In the bond market, traders will weigh the risk of higher energy bills adding to swirling inflation fears. Although Treasuries tend to benefit during uncertain times, the threat of interest rates remaining high could limit moves. U.S. stock and bond futures will open at 6 p.m. New York time on Sunday.
Meanwhile, gold is on a strong rise, gaining 13% this year to hit a record above $2,400 an ounce. Investors are also looking for stability in the U.S. dollar. An index of the currency rose 1.3% last week, the best performance since the end of 2022.
Here’s what investors and analysts are saying.
Gonzalo Lardies, senior equity fund manager at Andbank: “A new environment of uncertainty is now opening up, but the market has already partially priced in this situation on Friday, so if it does not worsen, the impact should not be Very important. The risk is that the situation will worsen and that there will be contagion in the region.
Alfonso Benito, investment director at Dunas Capital: “I wouldn’t expect big declines given the way Israel has defended its air shield. We should see defense companies increase, oil and gas increase, while airlines may decline. Bonds will rise, but I don’t think excessively so. Investors could take advantage of this to partially correct the increases of recent months.”
Diego Fernandez, chief investment officer at A&G Banco: “I expect risk assets to trade lower at the open and we will be patient to buy.
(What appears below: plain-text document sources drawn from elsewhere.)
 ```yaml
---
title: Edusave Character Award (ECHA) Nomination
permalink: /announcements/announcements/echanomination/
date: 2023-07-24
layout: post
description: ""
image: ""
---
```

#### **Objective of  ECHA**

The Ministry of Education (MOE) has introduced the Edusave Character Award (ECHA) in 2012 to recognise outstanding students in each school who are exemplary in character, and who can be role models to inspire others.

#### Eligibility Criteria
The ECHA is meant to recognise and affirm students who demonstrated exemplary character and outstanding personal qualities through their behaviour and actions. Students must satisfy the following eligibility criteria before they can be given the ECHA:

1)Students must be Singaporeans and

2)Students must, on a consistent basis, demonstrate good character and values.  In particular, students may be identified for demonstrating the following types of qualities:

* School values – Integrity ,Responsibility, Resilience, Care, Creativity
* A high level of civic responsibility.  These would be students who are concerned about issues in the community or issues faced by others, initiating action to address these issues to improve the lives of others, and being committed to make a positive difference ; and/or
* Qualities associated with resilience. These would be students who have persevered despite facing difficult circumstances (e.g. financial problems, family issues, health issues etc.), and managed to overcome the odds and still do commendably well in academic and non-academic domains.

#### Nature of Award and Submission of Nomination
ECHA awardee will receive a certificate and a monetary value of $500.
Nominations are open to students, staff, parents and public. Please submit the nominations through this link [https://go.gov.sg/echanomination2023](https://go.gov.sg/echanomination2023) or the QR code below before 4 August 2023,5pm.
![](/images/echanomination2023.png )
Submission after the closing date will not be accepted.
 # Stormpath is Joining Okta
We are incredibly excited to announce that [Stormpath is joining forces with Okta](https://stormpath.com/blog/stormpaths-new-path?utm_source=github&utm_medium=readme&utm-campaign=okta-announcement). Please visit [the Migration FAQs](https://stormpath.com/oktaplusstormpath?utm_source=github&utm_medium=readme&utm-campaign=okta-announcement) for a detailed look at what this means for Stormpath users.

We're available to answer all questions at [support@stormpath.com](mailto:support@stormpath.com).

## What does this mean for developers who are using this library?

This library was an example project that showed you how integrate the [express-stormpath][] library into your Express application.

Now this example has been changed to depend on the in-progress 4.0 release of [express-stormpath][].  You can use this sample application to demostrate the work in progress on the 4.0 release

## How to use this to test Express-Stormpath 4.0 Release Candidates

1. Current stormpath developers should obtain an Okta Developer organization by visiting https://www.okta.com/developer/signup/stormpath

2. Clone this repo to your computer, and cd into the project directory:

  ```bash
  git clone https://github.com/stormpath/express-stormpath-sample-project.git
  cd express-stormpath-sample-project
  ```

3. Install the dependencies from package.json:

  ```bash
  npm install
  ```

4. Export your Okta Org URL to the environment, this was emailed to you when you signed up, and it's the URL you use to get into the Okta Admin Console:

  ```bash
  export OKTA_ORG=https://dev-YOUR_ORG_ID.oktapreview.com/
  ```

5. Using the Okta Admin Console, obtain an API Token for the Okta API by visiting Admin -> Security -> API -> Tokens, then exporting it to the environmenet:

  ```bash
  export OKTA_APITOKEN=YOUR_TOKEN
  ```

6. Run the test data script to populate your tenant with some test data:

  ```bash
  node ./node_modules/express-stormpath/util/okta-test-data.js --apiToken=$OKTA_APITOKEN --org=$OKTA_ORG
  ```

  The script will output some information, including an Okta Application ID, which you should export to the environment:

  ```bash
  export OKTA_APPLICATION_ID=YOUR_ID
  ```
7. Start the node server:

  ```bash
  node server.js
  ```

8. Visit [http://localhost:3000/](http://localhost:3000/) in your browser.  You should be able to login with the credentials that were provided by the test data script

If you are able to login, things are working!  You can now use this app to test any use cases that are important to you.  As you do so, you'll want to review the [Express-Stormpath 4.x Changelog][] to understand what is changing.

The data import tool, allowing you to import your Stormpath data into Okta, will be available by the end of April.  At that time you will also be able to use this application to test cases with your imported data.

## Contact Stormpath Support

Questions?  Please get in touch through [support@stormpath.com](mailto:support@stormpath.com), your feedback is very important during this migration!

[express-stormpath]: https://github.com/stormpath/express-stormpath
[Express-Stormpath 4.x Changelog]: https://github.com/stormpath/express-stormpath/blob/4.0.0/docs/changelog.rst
Seasonally more complicated months are beginning.
Joachim Klement, strategist at Liberum: “The reaction will depend a lot on how Israel reacts today and the ability of the United States to contain Benjamin Netanyahu. »
“In the coming days, stock markets will focus on the geopolitical situation rather than the action of central banks or the strength of the American economy. Therefore, we expect the recovery to stall until things become clearer if the situation in Iran and Israel calms down. If we end up in a war between Israel and Iran, the rally will be blocked for longer.”
Mark Matthews, strategist at Bank Julius Baer in Singapore: “The good thing is that Iran warned well in advance of the attack. Military analysts say this was done in a way to minimize casualties. I don’t see why this would lead to further lowering of Fed rate expectations or a sharp rise in the price of oil. Iran is trying to defuse this situation, as is the United States. The key is knowing what Israel’s response will be, and then Iran’s response. If Israel carries out a de-escalation strike, and the Iranians then launch an even more de-escalation strike, then it will be over. »
Geoff Yu, senior EMEA strategist at BNY Mellon in London: “There is room to accumulate more dollars, even with recent buying after the CPI data. Our clients remain overweight on the euro, the Canadian dollar and certain high carry currencies like the Mexican peso, so this is where we would watch for a rotation in favor of the greenback.
Neil Shearing, chief economist at Capital Economics in London: “Our sense is that events in the Middle East will strengthen the case for the Fed to take a more cautious approach to rate cuts, but they will not prevent it.” not to completely reduce its rates. We are planning the first move in September. And assuming energy prices don’t soar over the next month, we expect the ECB and BOE to make cuts in June.”